++++ Exercise inputs ++++

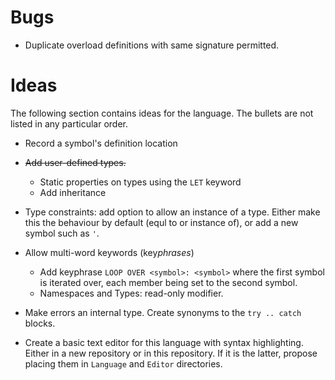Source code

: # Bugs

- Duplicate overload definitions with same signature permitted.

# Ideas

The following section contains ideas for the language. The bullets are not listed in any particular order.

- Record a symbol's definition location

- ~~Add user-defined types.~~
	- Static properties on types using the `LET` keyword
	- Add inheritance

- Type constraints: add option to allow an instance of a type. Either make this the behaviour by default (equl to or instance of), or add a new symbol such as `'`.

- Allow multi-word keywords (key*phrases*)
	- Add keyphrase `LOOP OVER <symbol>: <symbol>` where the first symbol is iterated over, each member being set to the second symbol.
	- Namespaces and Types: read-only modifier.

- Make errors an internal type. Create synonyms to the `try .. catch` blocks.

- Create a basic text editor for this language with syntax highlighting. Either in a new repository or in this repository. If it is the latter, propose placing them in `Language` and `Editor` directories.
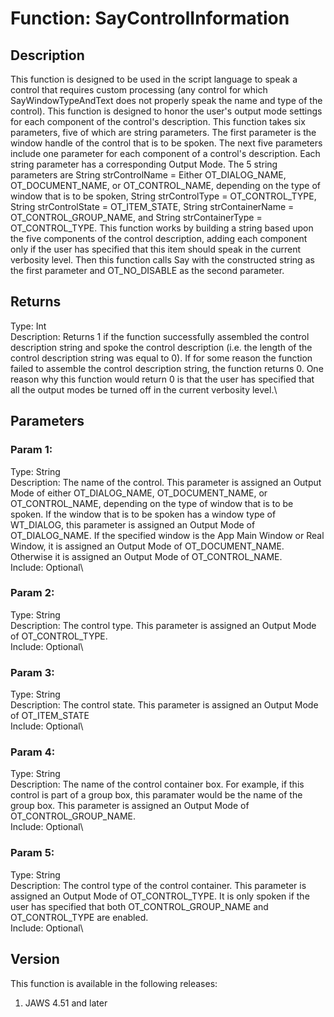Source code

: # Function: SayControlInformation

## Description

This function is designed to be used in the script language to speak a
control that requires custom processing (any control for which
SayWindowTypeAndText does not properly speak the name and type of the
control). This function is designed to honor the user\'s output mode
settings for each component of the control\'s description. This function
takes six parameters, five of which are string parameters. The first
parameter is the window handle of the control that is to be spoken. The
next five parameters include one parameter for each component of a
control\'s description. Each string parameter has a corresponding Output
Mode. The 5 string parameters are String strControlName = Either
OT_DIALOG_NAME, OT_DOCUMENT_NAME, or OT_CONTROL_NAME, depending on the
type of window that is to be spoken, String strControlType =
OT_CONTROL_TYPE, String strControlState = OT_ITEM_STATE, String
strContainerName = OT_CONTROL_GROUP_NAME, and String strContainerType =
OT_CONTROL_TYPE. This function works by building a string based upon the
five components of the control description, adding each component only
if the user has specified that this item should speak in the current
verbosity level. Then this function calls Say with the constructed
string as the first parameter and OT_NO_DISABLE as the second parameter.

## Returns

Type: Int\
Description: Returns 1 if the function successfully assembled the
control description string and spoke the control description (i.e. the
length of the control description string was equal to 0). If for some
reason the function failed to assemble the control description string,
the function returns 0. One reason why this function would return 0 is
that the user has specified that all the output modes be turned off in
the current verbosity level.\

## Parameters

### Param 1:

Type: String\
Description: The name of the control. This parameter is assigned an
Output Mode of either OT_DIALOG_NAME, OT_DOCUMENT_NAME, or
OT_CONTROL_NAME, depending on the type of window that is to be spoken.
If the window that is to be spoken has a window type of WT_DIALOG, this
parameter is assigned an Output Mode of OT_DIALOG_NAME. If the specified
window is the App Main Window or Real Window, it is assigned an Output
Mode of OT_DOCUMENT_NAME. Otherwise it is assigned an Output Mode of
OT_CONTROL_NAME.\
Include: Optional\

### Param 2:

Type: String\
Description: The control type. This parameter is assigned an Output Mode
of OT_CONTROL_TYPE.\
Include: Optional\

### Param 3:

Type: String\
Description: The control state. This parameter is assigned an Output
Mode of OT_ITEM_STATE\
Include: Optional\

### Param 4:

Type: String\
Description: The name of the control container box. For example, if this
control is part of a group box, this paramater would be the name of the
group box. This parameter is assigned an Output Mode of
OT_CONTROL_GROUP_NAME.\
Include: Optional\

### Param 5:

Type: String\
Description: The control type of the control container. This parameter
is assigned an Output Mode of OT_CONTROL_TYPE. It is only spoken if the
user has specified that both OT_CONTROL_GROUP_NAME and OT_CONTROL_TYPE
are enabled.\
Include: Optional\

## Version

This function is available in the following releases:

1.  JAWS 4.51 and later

++++

If a picture appears in the records, omit it and print everything else exactly.

**Result of this exercise:**
Source code

: # Bugs

- Duplicate overload definitions with same signature permitted.

# Ideas

The following section contains ideas for the language. The bullets are not listed in any particular order.

- Record a symbol's definition location

- ~~Add user-defined types.~~
	- Static properties on types using the `LET` keyword
	- Add inheritance

- Type constraints: add option to allow an instance of a type. Either make this the behaviour by default (equl to or instance of), or add a new symbol such as `'`.

- Allow multi-word keywords (key*phrases*)
	- Add keyphrase `LOOP OVER <symbol>: <symbol>` where the first symbol is iterated over, each member being set to the second symbol.
	- Namespaces and Types: read-only modifier.

- Make errors an internal type. Create synonyms to the `try .. catch` blocks.

- Create a basic text editor for this language with syntax highlighting. Either in a new repository or in this repository. If it is the latter, propose placing them in `Language` and `Editor` directories.
Source code

: # Function: SayControlInformation

## Description

This function is designed to be used in the script language to speak a
control that requires custom processing (any control for which
SayWindowTypeAndText does not properly speak the name and type of the
control). This function is designed to honor the user\'s output mode
settings for each component of the control\'s description. This function
takes six parameters, five of which are string parameters. The first
parameter is the window handle of the control that is to be spoken. The
next five parameters include one parameter for each component of a
control\'s description. Each string parameter has a corresponding Output
Mode. The 5 string parameters are String strControlName = Either
OT_DIALOG_NAME, OT_DOCUMENT_NAME, or OT_CONTROL_NAME, depending on the
type of window that is to be spoken, String strControlType =
OT_CONTROL_TYPE, String strControlState = OT_ITEM_STATE, String
strContainerName = OT_CONTROL_GROUP_NAME, and String strContainerType =
OT_CONTROL_TYPE. This function works by building a string based upon the
five components of the control description, adding each component only
if the user has specified that this item should speak in the current
verbosity level. Then this function calls Say with the constructed
string as the first parameter and OT_NO_DISABLE as the second parameter.

## Returns

Type: Int\
Description: Returns 1 if the function successfully assembled the
control description string and spoke the control description (i.e. the
length of the control description string was equal to 0). If for some
reason the function failed to assemble the control description string,
the function returns 0. One reason why this function would return 0 is
that the user has specified that all the output modes be turned off in
the current verbosity level.\

## Parameters

### Param 1:

Type: String\
Description: The name of the control. This parameter is assigned an
Output Mode of either OT_DIALOG_NAME, OT_DOCUMENT_NAME, or
OT_CONTROL_NAME, depending on the type of window that is to be spoken.
If the window that is to be spoken has a window type of WT_DIALOG, this
parameter is assigned an Output Mode of OT_DIALOG_NAME. If the specified
window is the App Main Window or Real Window, it is assigned an Output
Mode of OT_DOCUMENT_NAME. Otherwise it is assigned an Output Mode of
OT_CONTROL_NAME.\
Include: Optional\

### Param 2:

Type: String\
Description: The control type. This parameter is assigned an Output Mode
of OT_CONTROL_TYPE.\
Include: Optional\

### Param 3:

Type: String\
Description: The control state. This parameter is assigned an Output
Mode of OT_ITEM_STATE\
Include: Optional\

### Param 4:

Type: String\
Description: The name of the control container box. For example, if this
control is part of a group box, this paramater would be the name of the
group box. This parameter is assigned an Output Mode of
OT_CONTROL_GROUP_NAME.\
Include: Optional\

### Param 5:

Type: String\
Description: The control type of the control container. This parameter
is assigned an Output Mode of OT_CONTROL_TYPE. It is only spoken if the
user has specified that both OT_CONTROL_GROUP_NAME and OT_CONTROL_TYPE
are enabled.\
Include: Optional\

## Version

This function is available in the following releases:

1.  JAWS 4.51 and later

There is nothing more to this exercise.